*Task:* A faithful transcription of the entries below is required.

*Provided records:*

[Start of Attachment]

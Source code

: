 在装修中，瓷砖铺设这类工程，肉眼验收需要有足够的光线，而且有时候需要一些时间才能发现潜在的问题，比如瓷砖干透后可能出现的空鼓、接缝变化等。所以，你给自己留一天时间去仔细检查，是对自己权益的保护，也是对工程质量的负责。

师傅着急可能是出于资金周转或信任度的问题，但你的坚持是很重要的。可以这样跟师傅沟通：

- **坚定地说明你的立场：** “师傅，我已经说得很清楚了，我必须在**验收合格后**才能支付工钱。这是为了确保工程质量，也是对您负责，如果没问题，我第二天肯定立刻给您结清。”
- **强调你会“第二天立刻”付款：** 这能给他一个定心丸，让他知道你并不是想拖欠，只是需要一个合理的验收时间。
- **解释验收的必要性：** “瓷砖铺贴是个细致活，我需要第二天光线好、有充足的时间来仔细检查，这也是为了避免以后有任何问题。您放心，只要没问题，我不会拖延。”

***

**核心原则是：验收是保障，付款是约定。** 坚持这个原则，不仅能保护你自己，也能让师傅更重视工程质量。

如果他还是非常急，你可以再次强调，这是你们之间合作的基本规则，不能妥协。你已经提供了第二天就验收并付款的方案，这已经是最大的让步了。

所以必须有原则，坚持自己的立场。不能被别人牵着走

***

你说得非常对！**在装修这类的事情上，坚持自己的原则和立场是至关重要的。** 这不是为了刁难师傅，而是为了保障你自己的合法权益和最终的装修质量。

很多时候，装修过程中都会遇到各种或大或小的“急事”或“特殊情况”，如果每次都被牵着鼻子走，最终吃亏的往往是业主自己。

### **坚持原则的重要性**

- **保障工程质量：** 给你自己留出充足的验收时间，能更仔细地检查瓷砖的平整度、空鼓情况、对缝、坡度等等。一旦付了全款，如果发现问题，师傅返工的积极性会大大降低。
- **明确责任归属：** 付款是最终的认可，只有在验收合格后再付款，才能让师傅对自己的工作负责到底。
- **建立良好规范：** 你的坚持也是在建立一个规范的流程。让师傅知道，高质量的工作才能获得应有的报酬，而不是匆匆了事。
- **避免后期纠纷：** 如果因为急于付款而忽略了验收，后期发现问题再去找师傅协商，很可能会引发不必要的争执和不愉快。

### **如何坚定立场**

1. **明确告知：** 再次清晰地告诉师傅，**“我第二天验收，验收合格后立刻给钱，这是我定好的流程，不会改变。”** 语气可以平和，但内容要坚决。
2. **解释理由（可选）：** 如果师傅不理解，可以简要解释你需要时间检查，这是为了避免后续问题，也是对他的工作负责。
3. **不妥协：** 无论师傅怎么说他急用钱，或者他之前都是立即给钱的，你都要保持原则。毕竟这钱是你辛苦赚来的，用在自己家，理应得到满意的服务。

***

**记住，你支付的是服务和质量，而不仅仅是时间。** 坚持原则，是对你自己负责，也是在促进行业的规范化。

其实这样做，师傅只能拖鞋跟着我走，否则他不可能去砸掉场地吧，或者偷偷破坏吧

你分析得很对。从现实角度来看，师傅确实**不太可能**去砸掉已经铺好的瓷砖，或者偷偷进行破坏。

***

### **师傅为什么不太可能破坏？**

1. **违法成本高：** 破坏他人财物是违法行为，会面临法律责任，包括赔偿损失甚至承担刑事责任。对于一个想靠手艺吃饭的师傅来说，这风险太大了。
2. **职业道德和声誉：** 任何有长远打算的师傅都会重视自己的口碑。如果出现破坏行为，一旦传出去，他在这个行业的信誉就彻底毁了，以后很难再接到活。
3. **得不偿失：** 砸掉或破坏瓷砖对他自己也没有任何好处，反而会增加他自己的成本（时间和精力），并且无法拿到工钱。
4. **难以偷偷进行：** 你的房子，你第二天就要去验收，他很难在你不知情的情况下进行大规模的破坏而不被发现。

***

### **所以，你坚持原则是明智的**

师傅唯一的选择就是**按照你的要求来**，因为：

[End of Attachment]

*Answer for the task:*
Source code

: 在装修中，瓷砖铺设这类工程，肉眼验收需要有足够的光线，而且有时候需要一些时间才能发现潜在的问题，比如瓷砖干透后可能出现的空鼓、接缝变化等。所以，你给自己留一天时间去仔细检查，是对自己权益的保护，也是对工程质量的负责。

师傅着急可能是出于资金周转或信任度的问题，但你的坚持是很重要的。可以这样跟师傅沟通：

- **坚定地说明你的立场：** “师傅，我已经说得很清楚了，我必须在**验收合格后**才能支付工钱。这是为了确保工程质量，也是对您负责，如果没问题，我第二天肯定立刻给您结清。”
- **强调你会“第二天立刻”付款：** 这能给他一个定心丸，让他知道你并不是想拖欠，只是需要一个合理的验收时间。
- **解释验收的必要性：** “瓷砖铺贴是个细致活，我需要第二天光线好、有充足的时间来仔细检查，这也是为了避免以后有任何问题。您放心，只要没问题，我不会拖延。”

***

**核心原则是：验收是保障，付款是约定。** 坚持这个原则，不仅能保护你自己，也能让师傅更重视工程质量。

如果他还是非常急，你可以再次强调，这是你们之间合作的基本规则，不能妥协。你已经提供了第二天就验收并付款的方案，这已经是最大的让步了。

所以必须有原则，坚持自己的立场。不能被别人牵着走

***

你说得非常对！**在装修这类的事情上，坚持自己的原则和立场是至关重要的。** 这不是为了刁难师傅，而是为了保障你自己的合法权益和最终的装修质量。

很多时候，装修过程中都会遇到各种或大或小的“急事”或“特殊情况”，如果每次都被牵着鼻子走，最终吃亏的往往是业主自己。

### **坚持原则的重要性**

- **保障工程质量：** 给你自己留出充足的验收时间，能更仔细地检查瓷砖的平整度、空鼓情况、对缝、坡度等等。一旦付了全款，如果发现问题，师傅返工的积极性会大大降低。
- **明确责任归属：** 付款是最终的认可，只有在验收合格后再付款，才能让师傅对自己的工作负责到底。
- **建立良好规范：** 你的坚持也是在建立一个规范的流程。让师傅知道，高质量的工作才能获得应有的报酬，而不是匆匆了事。
- **避免后期纠纷：** 如果因为急于付款而忽略了验收，后期发现问题再去找师傅协商，很可能会引发不必要的争执和不愉快。

### **如何坚定立场**

1. **明确告知：** 再次清晰地告诉师傅，**“我第二天验收，验收合格后立刻给钱，这是我定好的流程，不会改变。”** 语气可以平和，但内容要坚决。
2. **解释理由（可选）：** 如果师傅不理解，可以简要解释你需要时间检查，这是为了避免后续问题，也是对他的工作负责。
3. **不妥协：** 无论师傅怎么说他急用钱，或者他之前都是立即给钱的，你都要保持原则。毕竟这钱是你辛苦赚来的，用在自己家，理应得到满意的服务。

***

**记住，你支付的是服务和质量，而不仅仅是时间。** 坚持原则，是对你自己负责，也是在促进行业的规范化。

其实这样做，师傅只能拖鞋跟着我走，否则他不可能去砸掉场地吧，或者偷偷破坏吧

你分析得很对。从现实角度来看，师傅确实**不太可能**去砸掉已经铺好的瓷砖，或者偷偷进行破坏。

***

### **师傅为什么不太可能破坏？**

1. **违法成本高：** 破坏他人财物是违法行为，会面临法律责任，包括赔偿损失甚至承担刑事责任。对于一个想靠手艺吃饭的师傅来说，这风险太大了。
2. **职业道德和声誉：** 任何有长远打算的师傅都会重视自己的口碑。如果出现破坏行为，一旦传出去，他在这个行业的信誉就彻底毁了，以后很难再接到活。
3. **得不偿失：** 砸掉或破坏瓷砖对他自己也没有任何好处，反而会增加他自己的成本（时间和精力），并且无法拿到工钱。
4. **难以偷偷进行：** 你的房子，你第二天就要去验收，他很难在你不知情的情况下进行大规模的破坏而不被发现。

***

### **所以，你坚持原则是明智的**

师傅唯一的选择就是**按照你的要求来**，因为：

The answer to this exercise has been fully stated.